If people ask a personal question then they can't be offended at a personal answer

Sonotkylie · 21/05/2013 12:52

YANBU. I had it all the time until DS started school when people realised it might not be so straightforward a reply as they imagined ... The worst one was a locum GP when I was going through fertility testing at the same surgery AND had seen her about it, who said after an appointment for DS, that she thought he was wonderful and I should get on and have another ... I was struck dumb. It is just thoughtlessness but it really hurts. Lots of good answers on the only child board. I've always liked the 'we like the one we've got thanks' reply.

icklemssunshine1 · 21/05/2013 13:19

Thanks sonot, will check it out, that's really useful. Sorry about your experience :-( Especially with someone who is trained to give care!

OP posts:
oldwomaninashoe · 21/05/2013 14:21

I am getting this "second -hand" so to speak I keep getting "now Ds is married won't be long before you are a Granny!"
They soon shut up when I say "DIL is unable to have children".
One hugely insensitive soul even went as far as to say "Did he (DS) know about this before they got married?"

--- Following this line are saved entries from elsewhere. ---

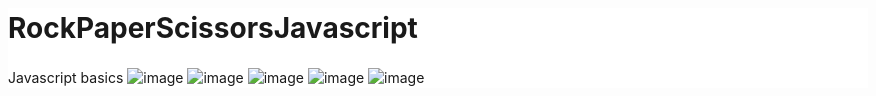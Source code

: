 # RockPaperScissorsJavascript
Javascript basics
<img width="1334" alt="image" src="https://user-images.githubusercontent.com/56632158/202377364-3ed288de-5e4a-4590-92d0-fc5bf6c9bfa5.png">
<img width="703" alt="image" src="https://user-images.githubusercontent.com/56632158/202377621-79acece3-df52-4a24-85e6-354c079bd864.png">
<img width="777" alt="image" src="https://user-images.githubusercontent.com/56632158/202377674-6f74f06b-5b76-4148-bd02-eed274aab83e.png">
<img width="838" alt="image" src="https://user-images.githubusercontent.com/56632158/202377718-b29ba155-be6f-479c-8f5a-c273f4abd2e2.png">
<img width="679" alt="image" src="https://user-images.githubusercontent.com/56632158/202377772-4210f9f8-5c52-4640-917e-90dec1ce6134.png">
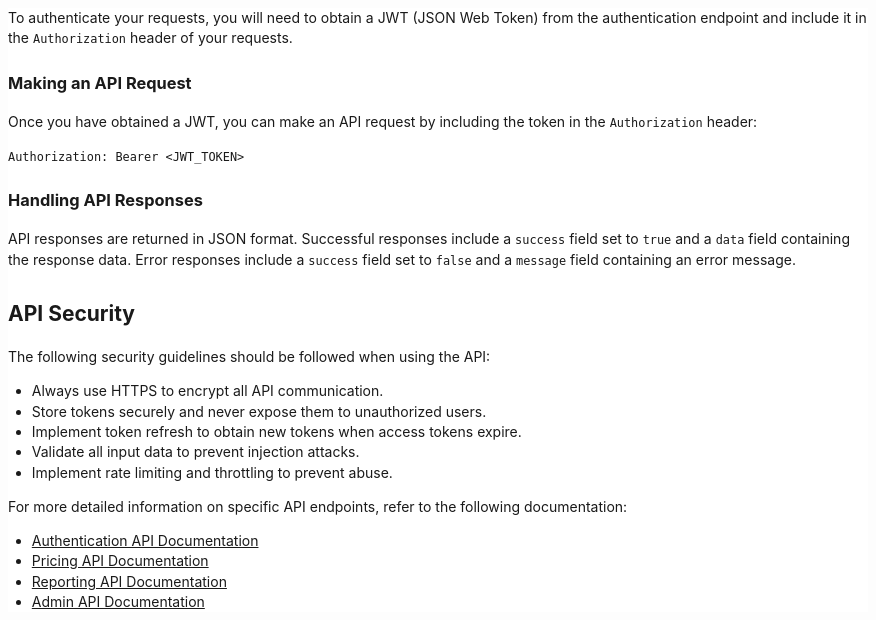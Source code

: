 To authenticate your requests, you will need to obtain a JWT (JSON Web Token) from the authentication endpoint and include it in the `Authorization` header of your requests.

### Making an API Request

Once you have obtained a JWT, you can make an API request by including the token in the `Authorization` header:

```
Authorization: Bearer <JWT_TOKEN>
```

### Handling API Responses

API responses are returned in JSON format. Successful responses include a `success` field set to `true` and a `data` field containing the response data. Error responses include a `success` field set to `false` and a `message` field containing an error message.

## API Security

The following security guidelines should be followed when using the API:

- Always use HTTPS to encrypt all API communication.
- Store tokens securely and never expose them to unauthorized users.
- Implement token refresh to obtain new tokens when access tokens expire.
- Validate all input data to prevent injection attacks.
- Implement rate limiting and throttling to prevent abuse.

For more detailed information on specific API endpoints, refer to the following documentation:

- [Authentication API Documentation](authentication.md)
- [Pricing API Documentation](pricing-endpoints.md)
- [Reporting API Documentation](reporting-endpoints.md)
- [Admin API Documentation](admin-endpoints.md)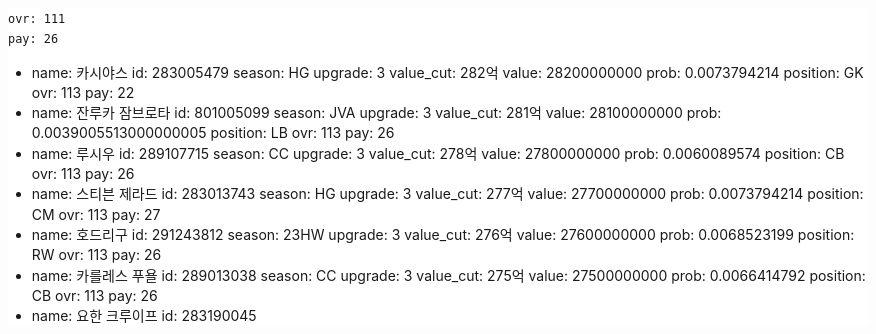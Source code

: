     ovr: 111
    pay: 26
  - name: 카시야스
    id: 283005479
    season: HG
    upgrade: 3
    value_cut: 282억
    value: 28200000000
    prob: 0.0073794214
    position: GK
    ovr: 113
    pay: 22
  - name: 잔루카 잠브로타
    id: 801005099
    season: JVA
    upgrade: 3
    value_cut: 281억
    value: 28100000000
    prob: 0.0039005513000000005
    position: LB
    ovr: 113
    pay: 26
  - name: 루시우
    id: 289107715
    season: CC
    upgrade: 3
    value_cut: 278억
    value: 27800000000
    prob: 0.0060089574
    position: CB
    ovr: 113
    pay: 26
  - name: 스티븐 제라드
    id: 283013743
    season: HG
    upgrade: 3
    value_cut: 277억
    value: 27700000000
    prob: 0.0073794214
    position: CM
    ovr: 113
    pay: 27
  - name: 호드리구
    id: 291243812
    season: 23HW
    upgrade: 3
    value_cut: 276억
    value: 27600000000
    prob: 0.0068523199
    position: RW
    ovr: 113
    pay: 26
  - name: 카를레스 푸욜
    id: 289013038
    season: CC
    upgrade: 3
    value_cut: 275억
    value: 27500000000
    prob: 0.0066414792
    position: CB
    ovr: 113
    pay: 26
  - name: 요한 크루이프
    id: 283190045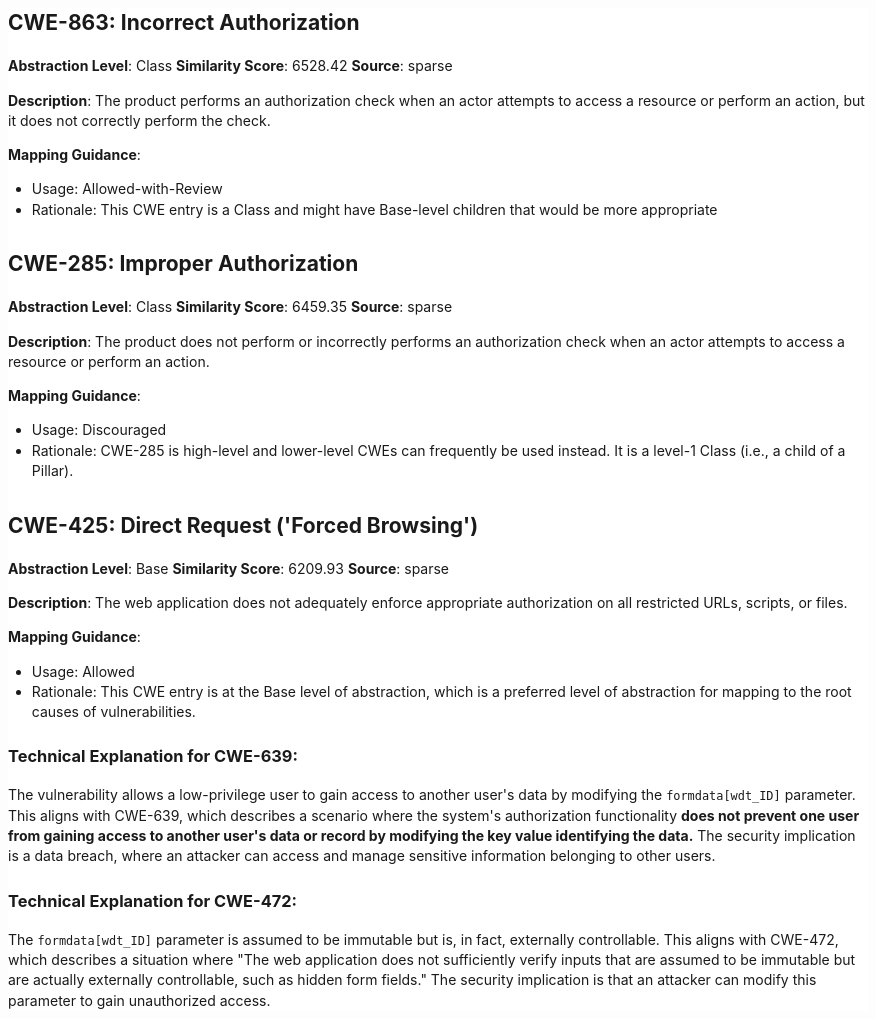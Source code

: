 ## CWE-863: Incorrect Authorization
**Abstraction Level**: Class
**Similarity Score**: 6528.42
**Source**: sparse

**Description**:
The product performs an authorization check when an actor attempts to access a resource or perform an action, but it does not correctly perform the check.

**Mapping Guidance**:
- Usage: Allowed-with-Review
- Rationale: This CWE entry is a Class and might have Base-level children that would be more appropriate

## CWE-285: Improper Authorization
**Abstraction Level**: Class
**Similarity Score**: 6459.35
**Source**: sparse

**Description**:
The product does not perform or incorrectly performs an authorization check when an actor attempts to access a resource or perform an action.

**Mapping Guidance**:
- Usage: Discouraged
- Rationale: CWE-285 is high-level and lower-level CWEs can frequently be used instead. It is a level-1 Class (i.e., a child of a Pillar).

## CWE-425: Direct Request ('Forced Browsing')
**Abstraction Level**: Base
**Similarity Score**: 6209.93
**Source**: sparse

**Description**:
The web application does not adequately enforce appropriate authorization on all restricted URLs, scripts, or files.

**Mapping Guidance**:
- Usage: Allowed
- Rationale: This CWE entry is at the Base level of abstraction, which is a preferred level of abstraction for mapping to the root causes of vulnerabilities.

### Technical Explanation for CWE-639:
The vulnerability allows a low-privilege user to gain access to another user's data by modifying the `formdata[wdt_ID]` parameter. This aligns with CWE-639, which describes a scenario where the system's authorization functionality **does not prevent one user from gaining access to another user's data or record by modifying the key value identifying the data.** The security implication is a data breach, where an attacker can access and manage sensitive information belonging to other users.

### Technical Explanation for CWE-472:
The `formdata[wdt_ID]` parameter is assumed to be immutable but is, in fact, externally controllable. This aligns with CWE-472, which describes a situation where "The web application does not sufficiently verify inputs that are assumed to be immutable but are actually externally controllable, such as hidden form fields." The security implication is that an attacker can modify this parameter to gain unauthorized access.
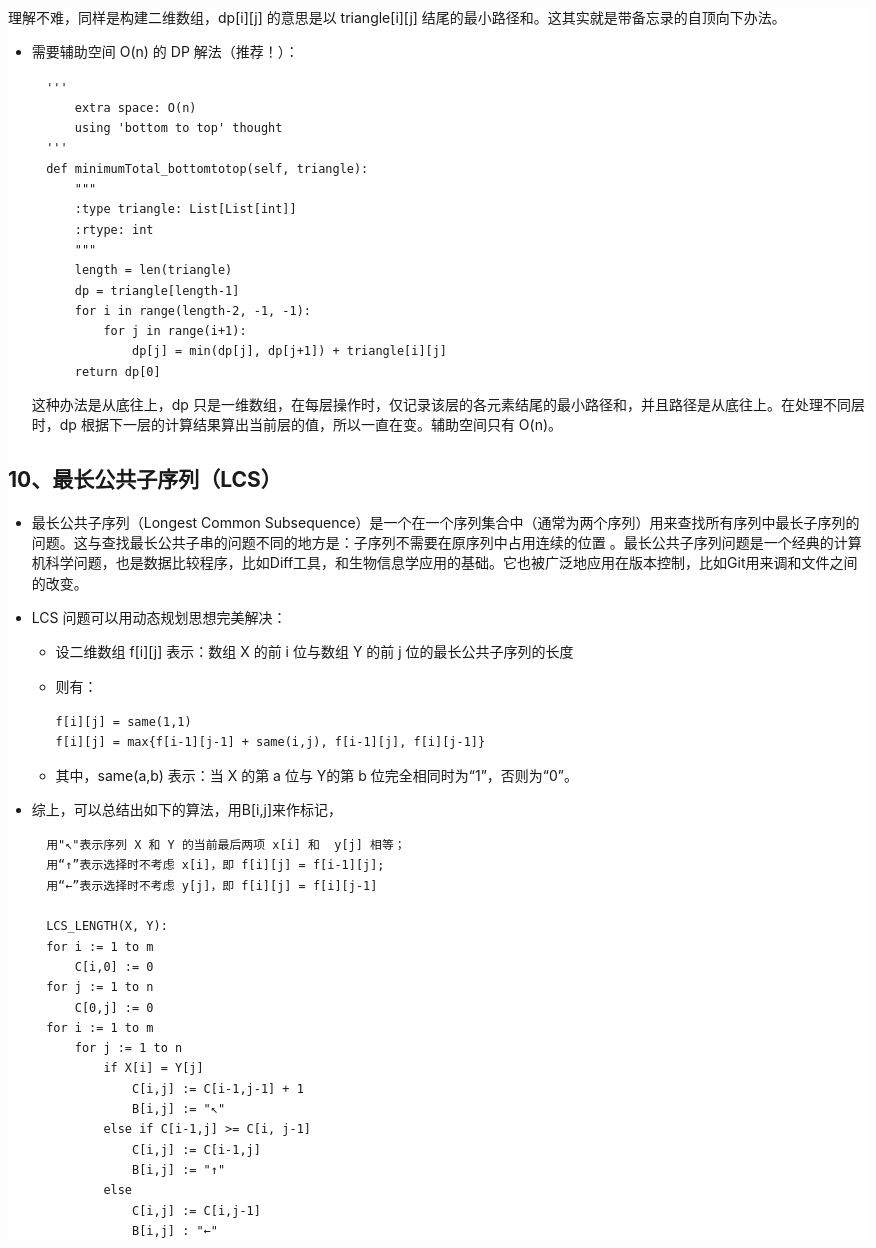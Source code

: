  理解不难，同样是构建二维数组，dp[i][j] 的意思是以 triangle[i][j] 结尾的最小路径和。这其实就是带备忘录的自顶向下办法。

- 需要辅助空间 O(n) 的 DP 解法（推荐！）：

        '''
            extra space: O(n)
            using 'bottom to top' thought
        '''
        def minimumTotal_bottomtotop(self, triangle):
            """
            :type triangle: List[List[int]]
            :rtype: int
            """
            length = len(triangle)
            dp = triangle[length-1]
            for i in range(length-2, -1, -1):
                for j in range(i+1):
                    dp[j] = min(dp[j], dp[j+1]) + triangle[i][j]
            return dp[0]

  这种办法是从底往上，dp 只是一维数组，在每层操作时，仅记录该层的各元素结尾的最小路径和，并且路径是从底往上。在处理不同层时，dp 根据下一层的计算结果算出当前层的值，所以一直在变。辅助空间只有 O(n)。

## 10、最长公共子序列（LCS）

- 最长公共子序列（Longest Common Subsequence）是一个在一个序列集合中（通常为两个序列）用来查找所有序列中最长子序列的问题。这与查找最长公共子串的问题不同的地方是：子序列不需要在原序列中占用连续的位置 。最长公共子序列问题是一个经典的计算机科学问题，也是数据比较程序，比如Diff工具，和生物信息学应用的基础。它也被广泛地应用在版本控制，比如Git用来调和文件之间的改变。

- LCS 问题可以用动态规划思想完美解决：

  - 设二维数组 f[i][j] 表示：数组 X 的前 i 位与数组 Y 的前 j 位的最长公共子序列的长度
  - 则有：

        f[i][j] = same(1,1)
        f[i][j] = max{f[i-1][j-1] + same(i,j), f[i-1][j], f[i][j-1]}
  - 其中，same(a,b) 表示：当  X 的第 a 位与 Y的第 b 位完全相同时为“1”，否则为“0”。

- 综上，可以总结出如下的算法，用B[i,j]来作标记，

        用"↖"表示序列 X 和 Y 的当前最后两项 x[i] 和  y[j] 相等；
        用“↑”表示选择时不考虑 x[i]，即 f[i][j] = f[i-1][j];
        用“←”表示选择时不考虑 y[j]，即 f[i][j] = f[i][j-1]

        LCS_LENGTH(X, Y):
        for i := 1 to m
            C[i,0] := 0
        for j := 1 to n
            C[0,j] := 0
        for i := 1 to m
            for j := 1 to n
                if X[i] = Y[j]
                    C[i,j] := C[i-1,j-1] + 1
                    B[i,j] := "↖"
                else if C[i-1,j] >= C[i, j-1]
                    C[i,j] := C[i-1,j]
                    B[i,j] := "↑"
                else
                    C[i,j] := C[i,j-1]
                    B[i,j] : "←"
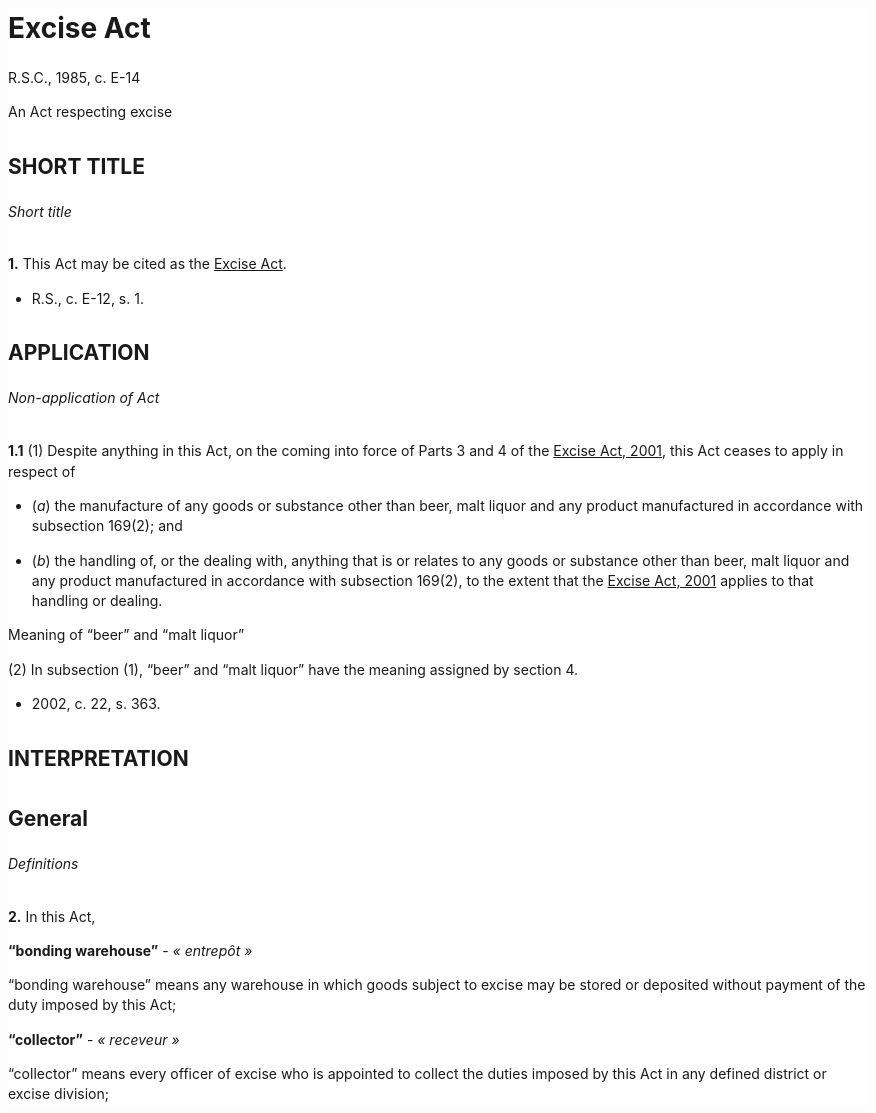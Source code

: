 # Excise Act

R.S.C., 1985, c. E-14

An Act respecting excise

## SHORT TITLE

###### Short title

**1.** This Act may be cited as the [Excise Act](/canada/eng/acts/E/E-14.md).

  * R.S., c. E-12, s. 1.

## APPLICATION

###### Non-application of Act

**1.1** (1) Despite anything in this Act, on the coming into force of Parts 3 and 4 of the [Excise Act, 2001](/canada/eng/acts/E/E-14.1.md), this Act ceases to apply in respect of

  * (_a_) the manufacture of any goods or substance other than beer, malt liquor and any product manufactured in accordance with subsection 169(2); and

  * (_b_) the handling of, or the dealing with, anything that is or relates to any goods or substance other than beer, malt liquor and any product manufactured in accordance with subsection 169(2), to the extent that the [Excise Act, 2001](/canada/eng/acts/E/E-14.1.md) applies to that handling or dealing.

Meaning of “beer” and “malt liquor”

(2) In subsection (1), “beer” and “malt liquor” have the meaning assigned by section 4.

  * 2002, c. 22, s. 363.

## INTERPRETATION

## General

###### Definitions

**2.** In this Act,

**“bonding warehouse”** - _« entrepôt »_

    

“bonding warehouse” means any warehouse in which goods subject to excise may be stored or deposited without payment of the duty imposed by this Act;

**“collector”** - _« receveur »_

    

“collector” means every officer of excise who is appointed to collect the duties imposed by this Act in any defined district or excise division;
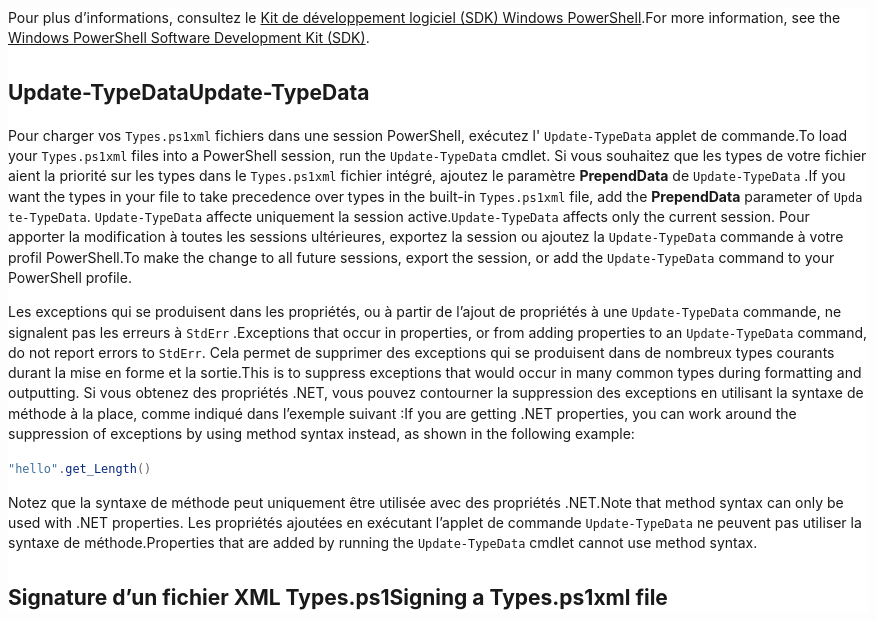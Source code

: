 <span data-ttu-id="22262-225">Pour plus d’informations, consultez le [Kit de développement logiciel (SDK) Windows PowerShell](/powershell/scripting/developer/windows-powershell).</span><span class="sxs-lookup"><span data-stu-id="22262-225">For more information, see the [Windows PowerShell Software Development Kit (SDK)](/powershell/scripting/developer/windows-powershell).</span></span>

## <a name="update-typedata"></a><span data-ttu-id="22262-226">Update-TypeData</span><span class="sxs-lookup"><span data-stu-id="22262-226">Update-TypeData</span></span>

<span data-ttu-id="22262-227">Pour charger vos `Types.ps1xml` fichiers dans une session PowerShell, exécutez l' `Update-TypeData` applet de commande.</span><span class="sxs-lookup"><span data-stu-id="22262-227">To load your `Types.ps1xml` files into a PowerShell session, run the `Update-TypeData` cmdlet.</span></span> <span data-ttu-id="22262-228">Si vous souhaitez que les types de votre fichier aient la priorité sur les types dans le `Types.ps1xml` fichier intégré, ajoutez le paramètre **PrependData** de `Update-TypeData` .</span><span class="sxs-lookup"><span data-stu-id="22262-228">If you want the types in your file to take precedence over types in the built-in `Types.ps1xml` file, add the **PrependData** parameter of `Update-TypeData`.</span></span> <span data-ttu-id="22262-229">`Update-TypeData` affecte uniquement la session active.</span><span class="sxs-lookup"><span data-stu-id="22262-229">`Update-TypeData` affects only the current session.</span></span> <span data-ttu-id="22262-230">Pour apporter la modification à toutes les sessions ultérieures, exportez la session ou ajoutez la `Update-TypeData` commande à votre profil PowerShell.</span><span class="sxs-lookup"><span data-stu-id="22262-230">To make the change to all future sessions, export the session, or add the `Update-TypeData` command to your PowerShell profile.</span></span>

<span data-ttu-id="22262-231">Les exceptions qui se produisent dans les propriétés, ou à partir de l’ajout de propriétés à une `Update-TypeData` commande, ne signalent pas les erreurs à `StdErr` .</span><span class="sxs-lookup"><span data-stu-id="22262-231">Exceptions that occur in properties, or from adding properties to an `Update-TypeData` command, do not report errors to `StdErr`.</span></span> <span data-ttu-id="22262-232">Cela permet de supprimer des exceptions qui se produisent dans de nombreux types courants durant la mise en forme et la sortie.</span><span class="sxs-lookup"><span data-stu-id="22262-232">This is to suppress exceptions that would occur in many common types during formatting and outputting.</span></span> <span data-ttu-id="22262-233">Si vous obtenez des propriétés .NET, vous pouvez contourner la suppression des exceptions en utilisant la syntaxe de méthode à la place, comme indiqué dans l’exemple suivant :</span><span class="sxs-lookup"><span data-stu-id="22262-233">If you are getting .NET properties, you can work around the suppression of exceptions by using method syntax instead, as shown in the following example:</span></span>

```powershell
"hello".get_Length()
```

<span data-ttu-id="22262-234">Notez que la syntaxe de méthode peut uniquement être utilisée avec des propriétés .NET.</span><span class="sxs-lookup"><span data-stu-id="22262-234">Note that method syntax can only be used with .NET properties.</span></span> <span data-ttu-id="22262-235">Les propriétés ajoutées en exécutant l’applet de commande `Update-TypeData` ne peuvent pas utiliser la syntaxe de méthode.</span><span class="sxs-lookup"><span data-stu-id="22262-235">Properties that are added by running the `Update-TypeData` cmdlet cannot use method syntax.</span></span>

## <a name="signing-a-typesps1xml-file"></a><span data-ttu-id="22262-236">Signature d’un fichier XML Types.ps1</span><span class="sxs-lookup"><span data-stu-id="22262-236">Signing a Types.ps1xml file</span></span>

MarthasHarbour · 21/05/2013 15:26

Shock oldwoman that is dreadful!!!!! God people can be so bloody insensitive!

Mindyourownbusiness · 21/05/2013 15:52

Yeah l agree and l'd have been tempted to reply 'Did your husband know what an insensitive bitch you were when he married you ?'

icklemssunshine1 · 21/05/2013 16:01

Brilliant mindyourown!

OP posts:
sue52 · 21/05/2013 16:19

I used to get asked why there was such a big age gap between my daughters. I wish I had been brave enough to tell people not to be fucking nosy (I had 6 miscarriages) instead of muttering that "it took a little longer the second time".

icklemssunshine1 · 21/05/2013 16:22

sue isn't it awful that we feel the need to cover the truth? That's why I started the thread. I've come to the conclusion (after reading all the wonderful wise words from mumsnetters) that if I want to say what's happened I should & if I'm not in the mood to get into a deep, personal conversation that I'll shrug it off. I don't want to feel the need to cover it up just because that's what I think the person I'm speaking to expects to hear.

OP posts:
shewhowines · 21/05/2013 16:54

I didn't realise MC was so common until i had one. I talked about it and then everyone else said about their experiences and people they know, experiences.

I think it needs to be talked about more often.

I can't understand this not telling people you are pregnant till you are over 12 weeks. You need sympathy if you do MC. I wouldn't want to keep it a secret. It is not embarrassing.

Sonotkylie · 21/05/2013 18:18

You are so right there Icklems. Its up to you what you want to discuss and with whom, so 2 answers is the way forward. And I can't believe I just gabbed on with my story without saying how sorry I am that you had to join that particular (enormous) MC club. All the best

Mindyourownbusiness · 21/05/2013 19:53

Thank you actually thinking about it you could all just say my name ! Grin Grin

MarthasHarbour · 21/05/2013 20:58

mindyourown I confess i did think that upthread and thought your nn was well placed Wink

chandellina · 21/05/2013 21:12

It depends on the situation but I personally don't mind telling people about my miscarriages - there shouldn't be a stigma and I feel like it helps educate people.

I probably surprised some people though by managing to have number 2 after repeatedly saying it was about as likely as a holiday to the moon, after my history, and age!

TwistTee · 21/05/2013 22:07

If you ask a personal question you have to be prepared for the answer.

I often get comments on the 4year gap between my two. Thing is, I had a mc and then had to have help getting pregnant as things didn't happen naturally. I know folk are just trying to be nice when they comment on the gap, but all it does is remind me of my loss. Sometimes I wish they would consider that not everyone who waits 4 years to have their second child has done so out of choice.